Adults calling eachother names because they dont agree with what each other believes in...wow. Some of you dudes need to get a life outside of being upset that someone believes in something you dont. 

I dont care what non believers think, I don't see why they care what I think. Eh, guess thats their burden to carry, fuck em.


----------



## Zaehet Strife (May 8, 2012)

Stay thirsty for knowledge my friends.


----------



## Padawanbater2 (May 8, 2012)

spandy said:


> Adults calling eachother names because they dont agree with what each other believes in...wow. Some of you dudes need to get a life outside of being upset that someone believes in something you dont.
> 
> I dont care what non believers think, I don't see why they care what I think. Eh, guess thats their burden to carry, fuck em.


1. If there weren't people calling themselves _________ there'd be no reason for non believers to call themselves non_________. 

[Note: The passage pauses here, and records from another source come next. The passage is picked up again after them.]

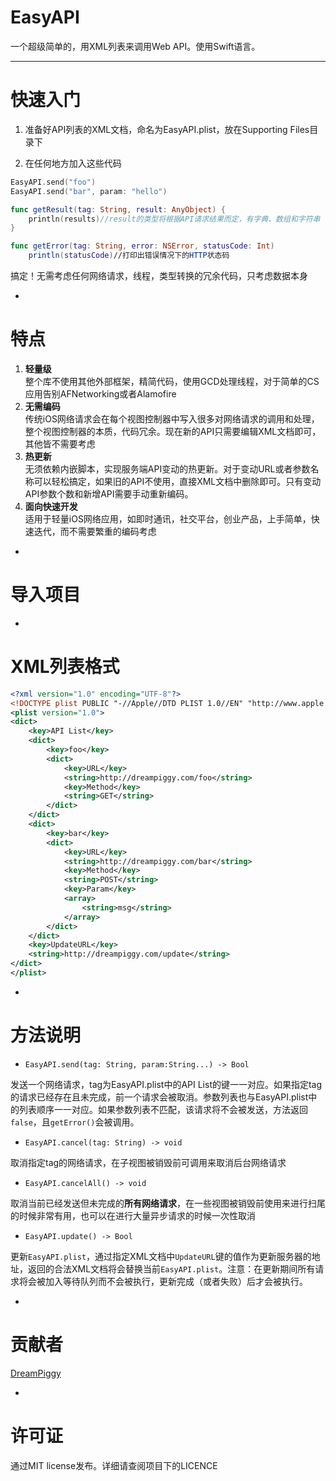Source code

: # EasyAPI

一个超级简单的，用XML列表来调用Web API。使用Swift语言。

---

# 快速入门

1. 准备好API列表的XML文档，命名为EasyAPI.plist，放在Supporting Files目录下

2. 在任何地方加入这些代码

```swift
EasyAPI.send("foo")
EasyAPI.send("bar", param: "hello")

func getResult(tag: String, result: AnyObject) {
	println(results)//result的类型将根据API请求结果而定，有字典、数组和字符串
}

func getError(tag: String, error: NSError, statusCode: Int)
	println(statusCode)//打印出错误情况下的HTTP状态码
```

搞定！无需考虑任何网络请求，线程，类型转换的冗余代码，只考虑数据本身

-
# 特点
>
1. **轻量级**    
	整个库不使用其他外部框架，精简代码，使用GCD处理线程，对于简单的CS应用告别AFNetworking或者Alamofire
2. **无需编码**    
	传统iOS网络请求会在每个视图控制器中写入很多对网络请求的调用和处理，整个视图控制器的本质，代码冗余。现在新的API只需要编辑XML文档即可，其他皆不需要考虑
3. **热更新**    
	无须依赖内嵌脚本，实现服务端API变动的热更新。对于变动URL或者参数名称可以轻松搞定，如果旧的API不使用，直接XML文档中删除即可。只有变动API参数个数和新增API需要手动重新编码。
4. **面向快速开发**    
	适用于轻量iOS网络应用，如即时通讯，社交平台，创业产品，上手简单，快速迭代，而不需要繁重的编码考虑

-
# 导入项目


-
# XML列表格式

```xml
<?xml version="1.0" encoding="UTF-8"?>
<!DOCTYPE plist PUBLIC "-//Apple//DTD PLIST 1.0//EN" "http://www.apple.com/DTDs/PropertyList-1.0.dtd">
<plist version="1.0">
<dict>
	<key>API List</key>
	<dict>
		<key>foo</key>
		<dict>
			<key>URL</key>
			<string>http://dreampiggy.com/foo</string>
			<key>Method</key>
			<string>GET</string>
		</dict>
	</dict>
	<dict>
		<key>bar</key>
		<dict>
			<key>URL</key>
			<string>http://dreampiggy.com/bar</string>
			<key>Method</key>
			<string>POST</string>
			<key>Param</key>
			<array>
				<string>msg</string>
			</array>
		</dict>
	</dict>
	<key>UpdateURL</key>
	<string>http://dreampiggy.com/update</string>
</dict>
</plist>
```

-
# 方法说明

+ `EasyAPI.send(tag: String, param:String...) -> Bool`

发送一个网络请求，tag为EasyAPI.plist中的API List的键一一对应。如果指定tag的请求已经存在且未完成，前一个请求会被取消。参数列表也与EasyAPI.plist中的列表顺序一一对应。如果参数列表不匹配，该请求将不会被发送，方法返回`false`，且`getError()`会被调用。

+ `EasyAPI.cancel(tag: String) -> void`

取消指定tag的网络请求，在子视图被销毁前可调用来取消后台网络请求

+ `EasyAPI.cancelAll() -> void`

取消当前已经发送但未完成的**所有网络请求**，在一些视图被销毁前使用来进行扫尾的时候非常有用，也可以在进行大量异步请求的时候一次性取消

+ `EasyAPI.update() -> Bool`

更新`EasyAPI.plist`，通过指定XML文档中`UpdateURL`键的值作为更新服务器的地址，返回的合法XML文档将会替换当前`EasyAPI.plist`。注意：在更新期间所有请求将会被加入等待队列而不会被执行，更新完成（或者失败）后才会被执行。

-
# 贡献者

[DreamPiggy](https://github.com/lizhuoli1126)

-
# 许可证

通过MIT license发布。详细请查阅项目下的LICENCE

2. Burden of proof is on believers. Atheism is a negative stance to a question, believers are the ones making the positive claim.

Other than that, I agree with everything you said.


----------



## GreatwhiteNorth (May 8, 2012)

Padawanbater2 said:


> 1. If there weren't people calling themselves _________ there'd be no reason for non believers to call themselves non_________.
> 
> 2. Burden of proof is on believers. Atheism is a negative stance to a question, believers are the ones making the positive claim.
> 
> Other than that, I agree with everything you said.


As a Christian I don't require the burden of proof if I am not trying to convert you or push my views on you.
I believe in God.
If you don't, then that's your prerogative - honestly, it hurts my heart, but I promise not to push you towards holy water or anything else.
I respect you as a person & will treat you with dignity, but anyone whom gets offended by my personal belief's might want to consider a bit of introspection into their own views.

Here's a serious question:
Did/does your mother love you?


----------



## Padawanbater2 (May 8, 2012)

GreatwhiteNorth said:


> As a Christian I don't require the burden of proof if I am not trying to convert you or push my views on you.
> I believe in God.
> If you don't, then that's your prerogative - honestly, it hurts my heart, but I promise not to push you towards holy water or anything else.
> I respect you as a person & will treat you with dignity, but anyone whom gets offended by my personal belief's might want to consider a bit of introspection into their own views.
> ...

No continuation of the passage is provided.